§ Work to be completed: Search term "result": please copy every line of the records below that contains it.

#### Data to use

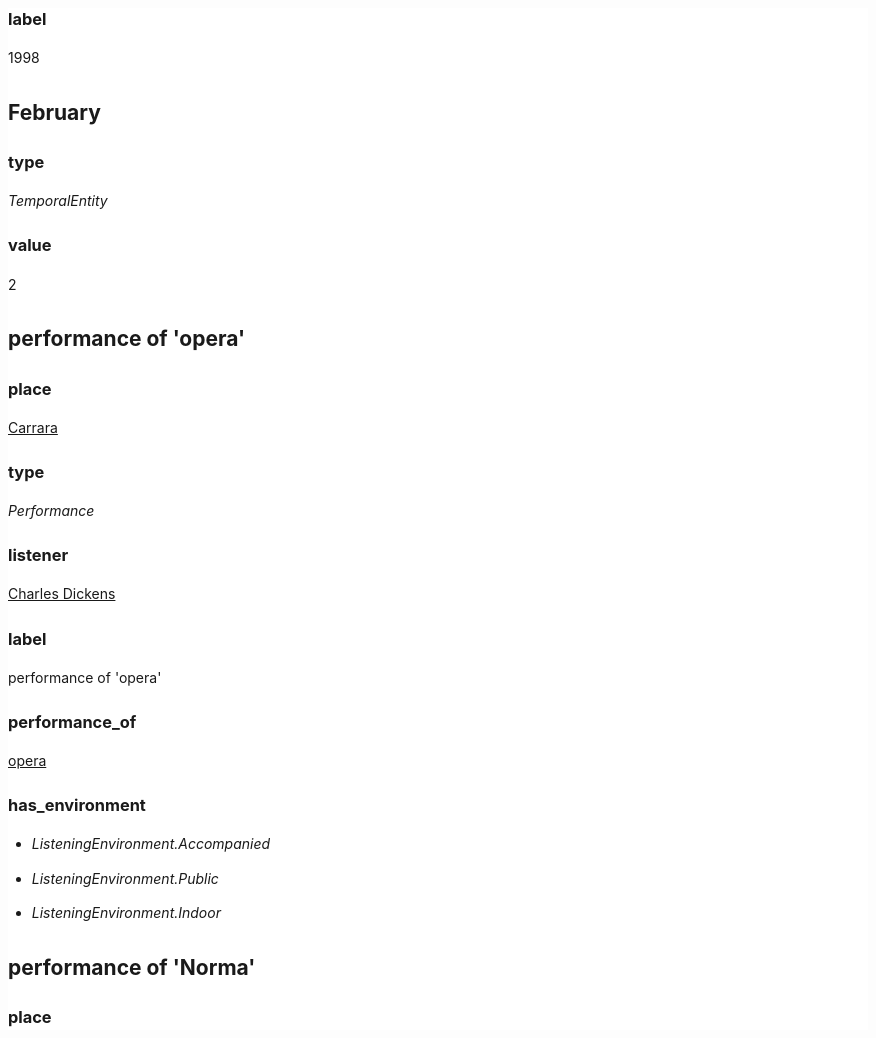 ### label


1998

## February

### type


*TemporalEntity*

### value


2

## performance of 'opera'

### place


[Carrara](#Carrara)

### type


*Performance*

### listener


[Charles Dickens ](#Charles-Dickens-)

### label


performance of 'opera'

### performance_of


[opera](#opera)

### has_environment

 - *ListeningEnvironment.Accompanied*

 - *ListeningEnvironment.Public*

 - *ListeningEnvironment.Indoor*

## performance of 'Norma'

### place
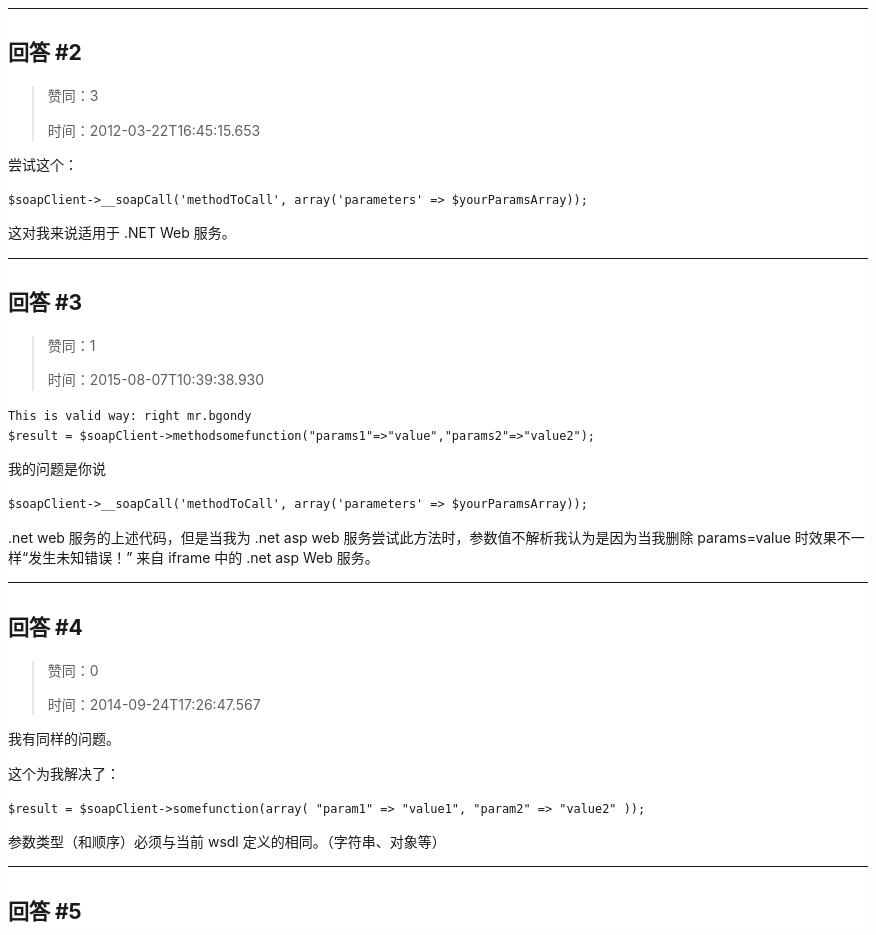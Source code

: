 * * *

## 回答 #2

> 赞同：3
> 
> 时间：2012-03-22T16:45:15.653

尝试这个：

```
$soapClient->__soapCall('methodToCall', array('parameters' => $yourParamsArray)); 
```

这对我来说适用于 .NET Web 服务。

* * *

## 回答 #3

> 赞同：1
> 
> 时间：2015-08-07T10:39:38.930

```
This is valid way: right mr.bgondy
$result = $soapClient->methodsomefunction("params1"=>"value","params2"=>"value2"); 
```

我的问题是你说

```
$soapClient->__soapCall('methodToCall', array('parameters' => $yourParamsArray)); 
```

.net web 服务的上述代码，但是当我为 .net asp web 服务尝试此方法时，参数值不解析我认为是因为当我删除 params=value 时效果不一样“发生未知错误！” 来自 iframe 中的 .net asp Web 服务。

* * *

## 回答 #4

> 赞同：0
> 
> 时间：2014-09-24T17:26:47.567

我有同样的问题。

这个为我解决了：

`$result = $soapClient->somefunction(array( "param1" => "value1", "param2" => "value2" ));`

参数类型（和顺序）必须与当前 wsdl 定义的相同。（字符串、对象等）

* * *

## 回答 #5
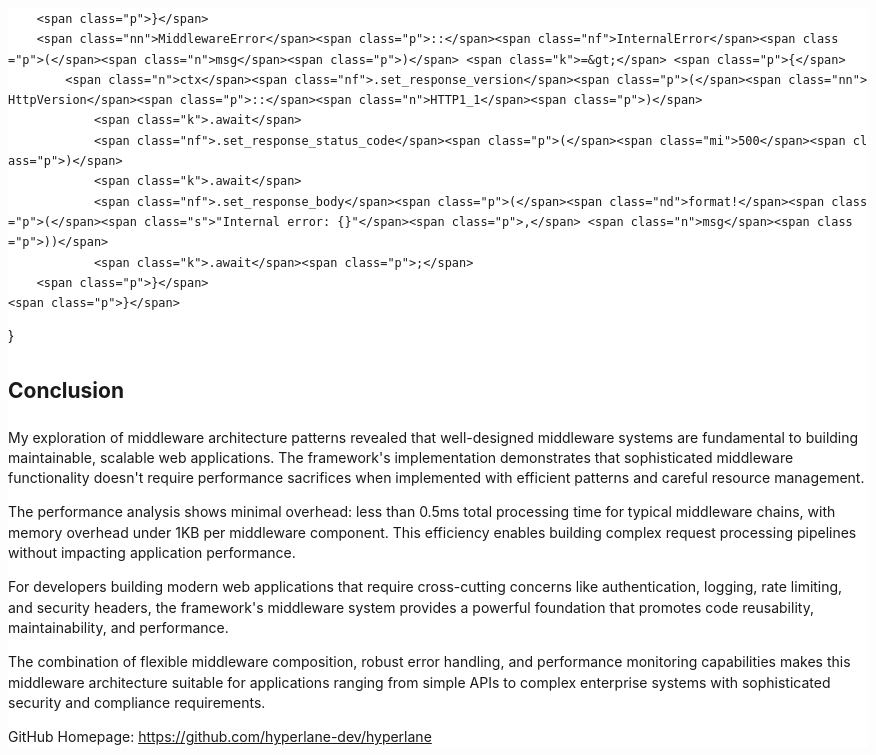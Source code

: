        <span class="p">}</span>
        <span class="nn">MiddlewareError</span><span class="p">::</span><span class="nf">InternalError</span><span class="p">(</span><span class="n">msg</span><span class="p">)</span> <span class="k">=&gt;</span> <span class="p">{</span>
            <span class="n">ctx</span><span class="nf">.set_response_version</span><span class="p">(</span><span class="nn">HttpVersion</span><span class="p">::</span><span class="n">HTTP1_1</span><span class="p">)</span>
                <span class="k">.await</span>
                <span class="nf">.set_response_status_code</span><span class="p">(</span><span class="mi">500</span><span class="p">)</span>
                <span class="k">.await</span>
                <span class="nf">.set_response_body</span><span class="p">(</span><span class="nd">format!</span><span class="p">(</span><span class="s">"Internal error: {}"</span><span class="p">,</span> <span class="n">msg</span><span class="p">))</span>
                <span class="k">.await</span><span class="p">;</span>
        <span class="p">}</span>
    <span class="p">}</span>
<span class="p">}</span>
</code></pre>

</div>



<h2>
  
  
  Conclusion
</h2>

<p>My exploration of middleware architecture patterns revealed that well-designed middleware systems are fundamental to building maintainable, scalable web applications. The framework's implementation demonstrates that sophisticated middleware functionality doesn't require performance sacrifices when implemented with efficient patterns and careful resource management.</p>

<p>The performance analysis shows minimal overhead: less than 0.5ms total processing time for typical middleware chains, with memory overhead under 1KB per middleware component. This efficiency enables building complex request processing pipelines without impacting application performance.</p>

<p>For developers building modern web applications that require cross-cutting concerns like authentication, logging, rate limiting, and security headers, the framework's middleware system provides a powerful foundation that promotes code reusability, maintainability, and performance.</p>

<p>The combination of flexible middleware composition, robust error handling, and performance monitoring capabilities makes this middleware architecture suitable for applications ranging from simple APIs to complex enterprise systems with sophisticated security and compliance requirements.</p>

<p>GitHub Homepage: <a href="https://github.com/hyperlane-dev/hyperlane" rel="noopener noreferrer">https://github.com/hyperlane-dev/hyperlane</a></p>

########

§ Problem solution:
$result = $soapClient->methodsomefunction("params1"=>"value","params2"=>"value2"); 
`$result = $soapClient->somefunction(array( "param1" => "value1", "param2" => "value2" ));`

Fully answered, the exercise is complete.